Europees recht en beleid

Laatste update: 11 september 2023

Contact:


Aanbeveling parkeerkaart gehandicapten

Aanbeveling 98/376/EG van de Raad inzake een parkeerkaart voor mensen met een handicap is een niet-bindend beleidsinstrument dat een model opstelt voor een parkeerkaart voor mensen wiens handicap tot een beperkte mobiliteit leidt. De aanbeveling raadt lidstaten aan dit model te gebruiken en de parkeerkaarten van andere lidstaten volgens dit model te erkennen. Het model stelt enkele eisen aan de kaart, zoals een omvang van 106 bij 148 millimeter, blauwe kleur en vermelde gegevens zoals een vervaldatum, serienummer en naam, handtekening en foto van de houder. De kaart is persoonsgebonden en noemt geen kenteken. In Nederland zijn gehandicaptenrijbewijzen in overeenstemming met het model opgesteld. Zie voor meer informatie de website van de Rijksoverheid.

Richtlijn rijbewijzen

Richtlijn 2006/126/EG stelt regels voor het nationale rijbewijs. Het moet volgens een in de richtlijn vastgelegd model ontworpen zijn en lidstaten moeten elkaars rijbewijzen erkennen. De richtlijn legt verder een categorie-indeling vast, van categorie A tot en met DE, en bepaalt hoe deze zich onderling tot elkaar verhouden. Zo eist de richtlijn dat een burger al een B-rijbewijs, voor personenauto’s, bezit voordat dezer een D-rijbewijs, voor autobussen, mag behalen. Uiterlijk 19 januari 2033 moeten alle rijbewijzen in alle lidstaten aan alle vereisten in de richtlijn voldoen. De richtlijn is van beperkte relevantie voor gemeenten, die een taak hebben in de afgifte van rijbewijzen. De richtlijn stelt eisen aan de afgifte, waaronder het voltooien van een theoretisch en/of praktijkexamen, een maximum van één rijbewijs per persoon, een beperkte administratieve geldigheidsduur van tien of vijftien jaar voor A tot en met BE en vijf jaar voor C tot en met D1E en het feit dat de aanvrager zijn gewoonlijke verblijfsplaats heeft op het grondgebied van de lidstaat die het rijbewijs afgeeft. Verder regelt de richtlijn dat men bij verhuizing naar een andere lidstaat om inwisseling van het rijbewijs mag vragen en dat men geen rijbewijs mag afgeven aan iemand wiens rijbewijs in een andere lidstaat is ingetrokken. Op grond van artikel 11 van de richtlijn kan de lidstaat van gewone verblijfplaats op de houder van een rijbewijs van een andere lidstaat de nationale bepalingen toepassen wat betreft schorsing, intrekking, beperking of nietigverklaring van diens rijbevoegdheid. Ook mag de lidstaat niet de geldigheid erkennen van een rijbewijs van een andere lidstaat als in het grondgebied van die lidstaat dat rijbewijs is geschorst, beperkt of ingetrokken.

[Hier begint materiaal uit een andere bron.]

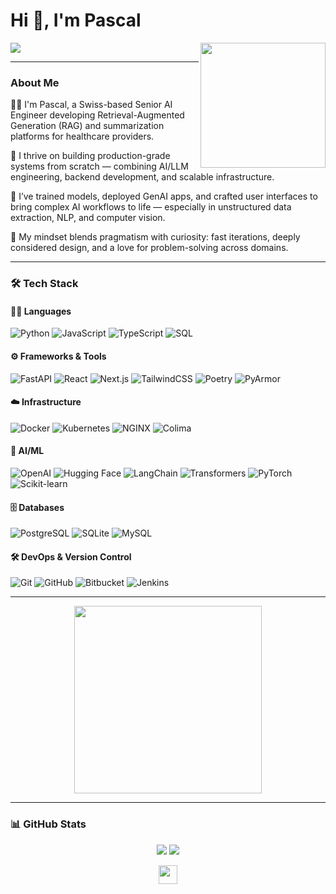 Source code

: <h1>Hi 👋, I'm Pascal</h1>
<p>
  <a href="https://github.com/DenverCoder1/readme-typing-svg">
    <img src="https://readme-typing-svg.herokuapp.com?color=1DA1F2&lines=Senior+AI+Engineer+%7C+RAG+Platform+Builder;FastAPI+%7C+React+%7C+LLMs+%7C+K8s+%7C+Docker;Healthcare+Tech+%7C+Geopolitics+%7C+LatAm+Advocate&center=true&width=600&height=45">
  </a>
  <img align="right" src="https://media.giphy.com/media/qgQUggAC3Pfv687qPC/giphy.gif" height="200" width="200"/>
</p>

---

### About Me

🙋‍♂️ I'm Pascal, a Swiss-based Senior AI Engineer developing Retrieval-Augmented Generation (RAG) and summarization platforms for healthcare providers.

🚀 I thrive on building production-grade systems from scratch — combining AI/LLM engineering, backend development, and scalable infrastructure.

🧠 I’ve trained models, deployed GenAI apps, and crafted user interfaces to bring complex AI workflows to life — especially in unstructured data extraction, NLP, and computer vision.

🧭 My mindset blends pragmatism with curiosity: fast iterations, deeply considered design, and a love for problem-solving across domains.

---

### 🛠 Tech Stack

#### 🧑‍💻 Languages
![Python](https://img.shields.io/badge/Python-3776AB?style=for-the-badge&logo=python&logoColor=white)
![JavaScript](https://img.shields.io/badge/JavaScript-F7DF1E?style=for-the-badge&logo=javascript&logoColor=black)
![TypeScript](https://img.shields.io/badge/TypeScript-3178C6?style=for-the-badge&logo=typescript&logoColor=white)
![SQL](https://img.shields.io/badge/SQL-025E8C?style=for-the-badge&logo=postgresql&logoColor=white)

#### ⚙️ Frameworks & Tools
![FastAPI](https://img.shields.io/badge/FastAPI-005571?style=for-the-badge&logo=fastapi)
![React](https://img.shields.io/badge/React-20232A?style=for-the-badge&logo=react&logoColor=61DAFB)
![Next.js](https://img.shields.io/badge/Next.js-000?style=for-the-badge&logo=nextdotjs)
![TailwindCSS](https://img.shields.io/badge/Tailwind_CSS-38B2AC?style=for-the-badge&logo=tailwind-css&logoColor=white)
![Poetry](https://img.shields.io/badge/Poetry-60A5FA?style=for-the-badge&logo=python&logoColor=white)
![PyArmor](https://img.shields.io/badge/PyArmor-1E1E1E?style=for-the-badge&logo=python&logoColor=white)

#### ☁️ Infrastructure
![Docker](https://img.shields.io/badge/Docker-2496ED?style=for-the-badge&logo=docker&logoColor=white)
![Kubernetes](https://img.shields.io/badge/Kubernetes-326CE5?style=for-the-badge&logo=kubernetes&logoColor=white)
![NGINX](https://img.shields.io/badge/NGINX-009639?style=for-the-badge&logo=nginx&logoColor=white)
![Colima](https://img.shields.io/badge/Colima-FF6C37?style=for-the-badge)

#### 🧠 AI/ML
![OpenAI](https://img.shields.io/badge/OpenAI-412991?style=for-the-badge&logo=openai&logoColor=white)
![Hugging Face](https://img.shields.io/badge/HuggingFace-FFD21F?style=for-the-badge&logo=huggingface&logoColor=black)
![LangChain](https://img.shields.io/badge/LangChain-000000?style=for-the-badge&logo=langchain&logoColor=white)
![Transformers](https://img.shields.io/badge/Transformers-FF6F61?style=for-the-badge&logo=python&logoColor=white)
![PyTorch](https://img.shields.io/badge/PyTorch-EE4C2C?style=for-the-badge&logo=pytorch&logoColor=white)
![Scikit-learn](https://img.shields.io/badge/scikit--learn-F7931E?style=for-the-badge&logo=scikit-learn&logoColor=white)

#### 🗄️ Databases
![PostgreSQL](https://img.shields.io/badge/PostgreSQL-316192?style=for-the-badge&logo=postgresql&logoColor=white)
![SQLite](https://img.shields.io/badge/SQLite-07405E?style=for-the-badge&logo=sqlite&logoColor=white)
![MySQL](https://img.shields.io/badge/MySQL-00758F?style=for-the-badge&logo=mysql&logoColor=white)

#### 🛠 DevOps & Version Control
![Git](https://img.shields.io/badge/Git-F05032?style=for-the-badge&logo=git&logoColor=white)
![GitHub](https://img.shields.io/badge/GitHub-181717?style=for-the-badge&logo=github&logoColor=white)
![Bitbucket](https://img.shields.io/badge/Bitbucket-0747a6?style=for-the-badge&logo=bitbucket&logoColor=white)
![Jenkins](https://img.shields.io/badge/Jenkins-D24939?style=for-the-badge&logo=jenkins&logoColor=white)

---

<div align="center">
  <img src="https://media.giphy.com/media/LMcB8XospGZO8UQq87/giphy.gif" height="300" />
</div>

---

### 📊 GitHub Stats

<p align="center">
  <img src="https://github-readme-stats.vercel.app/api?username=pascal-ai&show_icons=true&theme=algolia&line_height=32" />
  <img src="https://github-readme-stats.vercel.app/api/top-langs/?username=pascal-ai&layout=compact&theme=algolia" />
</p>

<p align="center">
  <img height="30" src="https://komarev.com/ghpvc/?username=pascal-ai&color=blueviolet&style=flat-square">
</p>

In arrest C-266/21 van het Hof van Justitie bepaalde het Hof dat een lidstaat waar een rijbewijshouder diens gewone verblijfplaats heeft mag weigeren om een bevel tot schorsing van de rijbevoegdheid uit te voeren van een andere lidstaat waar de rijbewijshouder een verkeersovertreding heeft begaan. Dit geldt ook wanneer die andere lidstaat het rijbewijs heeft afgegeven in ruil waarvoor de houder het rijbewijs van de lidstaat van gewone verblijfplaats heeft ontvangen.

Verordening tachografen

Verordening 165/2014 betreffende tachografen in het wegvervoer bepaalt de regels die van toepassing zijn op tachografen in de EU en is relevant voor decentrale overheden in samenhang met Verordening 561/2006 (zoals in 2020 gewijzigd door Verordening 2020/1054). Zie voor informatie hierover de praktijkvragen ‘Is een tachograaf verplicht in overheidsvoertuigen‘ en ‘Moet er in voertuigen van de gemeente die afval ophalen een tachograaf aanwezig zijn‘.